WHAT TO WORK ON:
State how many lines in the entries below include the string "clean", and give nothing beyond that number.

[Document images with source code]
+===+
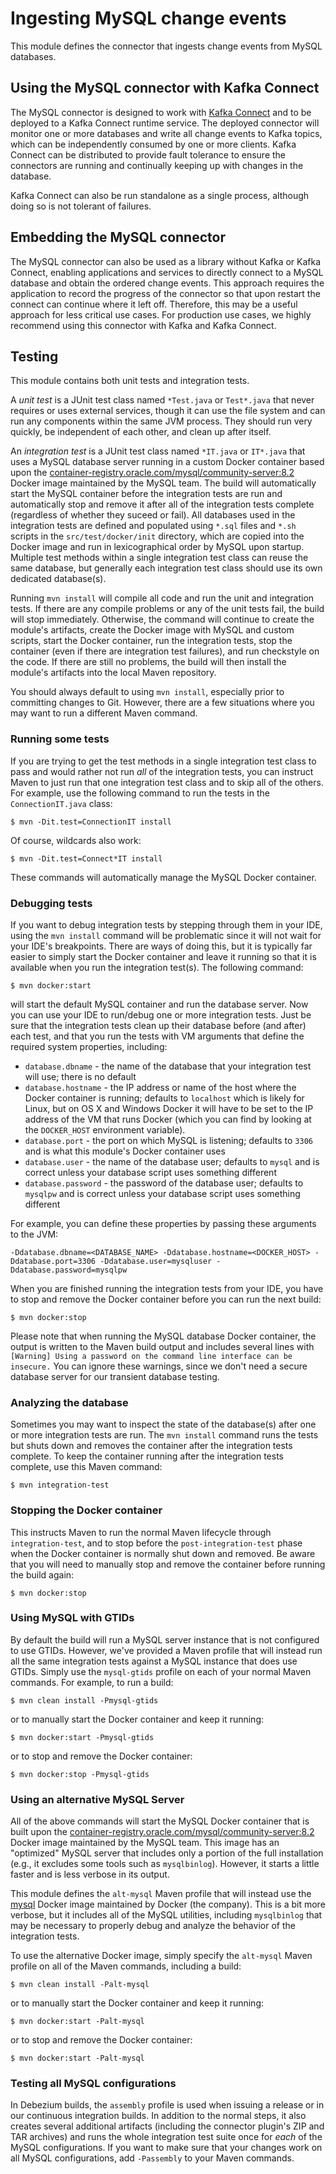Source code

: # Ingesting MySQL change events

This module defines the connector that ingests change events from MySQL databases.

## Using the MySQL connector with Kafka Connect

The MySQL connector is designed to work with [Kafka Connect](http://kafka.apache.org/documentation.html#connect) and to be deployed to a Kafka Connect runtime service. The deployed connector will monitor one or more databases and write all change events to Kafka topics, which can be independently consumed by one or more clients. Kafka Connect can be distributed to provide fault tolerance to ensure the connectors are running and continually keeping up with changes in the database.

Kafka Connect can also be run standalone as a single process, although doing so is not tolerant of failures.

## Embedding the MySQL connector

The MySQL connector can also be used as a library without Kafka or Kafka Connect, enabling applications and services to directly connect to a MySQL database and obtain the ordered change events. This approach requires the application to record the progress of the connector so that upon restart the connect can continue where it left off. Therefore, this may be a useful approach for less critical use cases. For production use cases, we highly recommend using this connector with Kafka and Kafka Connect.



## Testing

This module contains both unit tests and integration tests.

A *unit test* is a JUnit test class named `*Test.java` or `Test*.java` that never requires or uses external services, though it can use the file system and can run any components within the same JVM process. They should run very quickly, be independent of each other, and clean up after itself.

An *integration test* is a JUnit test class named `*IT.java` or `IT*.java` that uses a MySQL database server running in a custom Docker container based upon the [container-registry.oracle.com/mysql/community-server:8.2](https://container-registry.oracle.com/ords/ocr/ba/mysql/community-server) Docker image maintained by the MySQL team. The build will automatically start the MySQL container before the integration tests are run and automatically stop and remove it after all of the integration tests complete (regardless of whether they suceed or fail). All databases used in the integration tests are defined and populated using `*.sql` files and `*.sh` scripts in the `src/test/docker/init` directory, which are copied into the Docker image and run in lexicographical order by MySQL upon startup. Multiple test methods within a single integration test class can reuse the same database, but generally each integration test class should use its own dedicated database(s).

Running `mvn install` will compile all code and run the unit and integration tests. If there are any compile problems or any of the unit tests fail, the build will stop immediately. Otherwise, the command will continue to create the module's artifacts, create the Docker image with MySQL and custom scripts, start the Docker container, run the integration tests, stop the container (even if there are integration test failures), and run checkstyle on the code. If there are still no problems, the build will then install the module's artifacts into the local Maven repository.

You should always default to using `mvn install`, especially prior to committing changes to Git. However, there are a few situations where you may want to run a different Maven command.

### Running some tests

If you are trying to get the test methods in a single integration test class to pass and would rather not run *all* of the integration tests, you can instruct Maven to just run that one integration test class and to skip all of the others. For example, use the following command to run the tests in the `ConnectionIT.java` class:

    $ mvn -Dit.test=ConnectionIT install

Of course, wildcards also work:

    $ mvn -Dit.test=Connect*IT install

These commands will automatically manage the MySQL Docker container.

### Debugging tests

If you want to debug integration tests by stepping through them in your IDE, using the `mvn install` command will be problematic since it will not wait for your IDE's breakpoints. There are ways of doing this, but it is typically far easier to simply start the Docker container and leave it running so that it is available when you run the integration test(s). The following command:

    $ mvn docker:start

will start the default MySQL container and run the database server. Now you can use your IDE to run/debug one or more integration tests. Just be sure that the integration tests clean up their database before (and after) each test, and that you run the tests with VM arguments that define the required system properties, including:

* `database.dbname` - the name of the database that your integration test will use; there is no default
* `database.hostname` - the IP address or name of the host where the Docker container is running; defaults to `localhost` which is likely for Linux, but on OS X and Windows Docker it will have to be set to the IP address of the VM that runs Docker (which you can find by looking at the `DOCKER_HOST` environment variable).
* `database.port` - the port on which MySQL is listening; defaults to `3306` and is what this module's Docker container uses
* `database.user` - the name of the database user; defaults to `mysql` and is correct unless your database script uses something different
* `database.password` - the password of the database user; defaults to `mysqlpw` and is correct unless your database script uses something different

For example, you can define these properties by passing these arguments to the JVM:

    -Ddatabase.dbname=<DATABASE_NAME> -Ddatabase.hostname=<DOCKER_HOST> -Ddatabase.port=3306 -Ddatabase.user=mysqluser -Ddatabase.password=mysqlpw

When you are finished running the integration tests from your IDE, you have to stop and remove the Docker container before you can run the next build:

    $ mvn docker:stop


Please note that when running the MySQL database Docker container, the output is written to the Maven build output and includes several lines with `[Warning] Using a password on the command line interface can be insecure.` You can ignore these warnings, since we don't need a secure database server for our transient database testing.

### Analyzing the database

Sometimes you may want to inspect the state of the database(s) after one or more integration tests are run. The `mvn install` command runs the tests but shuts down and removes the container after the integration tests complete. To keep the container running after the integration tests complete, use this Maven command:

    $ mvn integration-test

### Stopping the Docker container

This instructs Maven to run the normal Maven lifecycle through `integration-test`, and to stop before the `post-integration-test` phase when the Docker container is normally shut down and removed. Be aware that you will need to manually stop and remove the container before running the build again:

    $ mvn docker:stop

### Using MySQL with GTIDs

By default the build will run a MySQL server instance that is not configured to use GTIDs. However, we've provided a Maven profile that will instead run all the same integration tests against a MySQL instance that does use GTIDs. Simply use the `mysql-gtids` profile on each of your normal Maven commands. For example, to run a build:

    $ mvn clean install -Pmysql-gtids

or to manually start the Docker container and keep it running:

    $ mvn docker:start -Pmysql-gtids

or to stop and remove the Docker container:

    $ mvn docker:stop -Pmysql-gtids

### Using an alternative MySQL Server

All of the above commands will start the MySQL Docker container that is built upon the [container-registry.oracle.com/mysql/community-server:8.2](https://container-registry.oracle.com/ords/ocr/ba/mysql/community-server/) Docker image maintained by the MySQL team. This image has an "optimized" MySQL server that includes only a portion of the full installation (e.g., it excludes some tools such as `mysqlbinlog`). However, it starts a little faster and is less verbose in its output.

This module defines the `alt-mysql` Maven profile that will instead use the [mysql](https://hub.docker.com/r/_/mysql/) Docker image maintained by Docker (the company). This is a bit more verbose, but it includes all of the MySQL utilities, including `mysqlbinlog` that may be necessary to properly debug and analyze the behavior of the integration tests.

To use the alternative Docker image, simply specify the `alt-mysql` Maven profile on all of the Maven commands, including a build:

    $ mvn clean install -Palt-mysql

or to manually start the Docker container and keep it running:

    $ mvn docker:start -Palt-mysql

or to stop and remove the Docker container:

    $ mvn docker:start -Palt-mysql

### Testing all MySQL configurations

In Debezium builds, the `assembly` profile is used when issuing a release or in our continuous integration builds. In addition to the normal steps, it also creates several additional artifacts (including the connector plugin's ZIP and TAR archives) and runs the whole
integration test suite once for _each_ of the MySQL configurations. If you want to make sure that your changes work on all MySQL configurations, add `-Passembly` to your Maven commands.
+===+
OUTPUT OF THE TASK:
4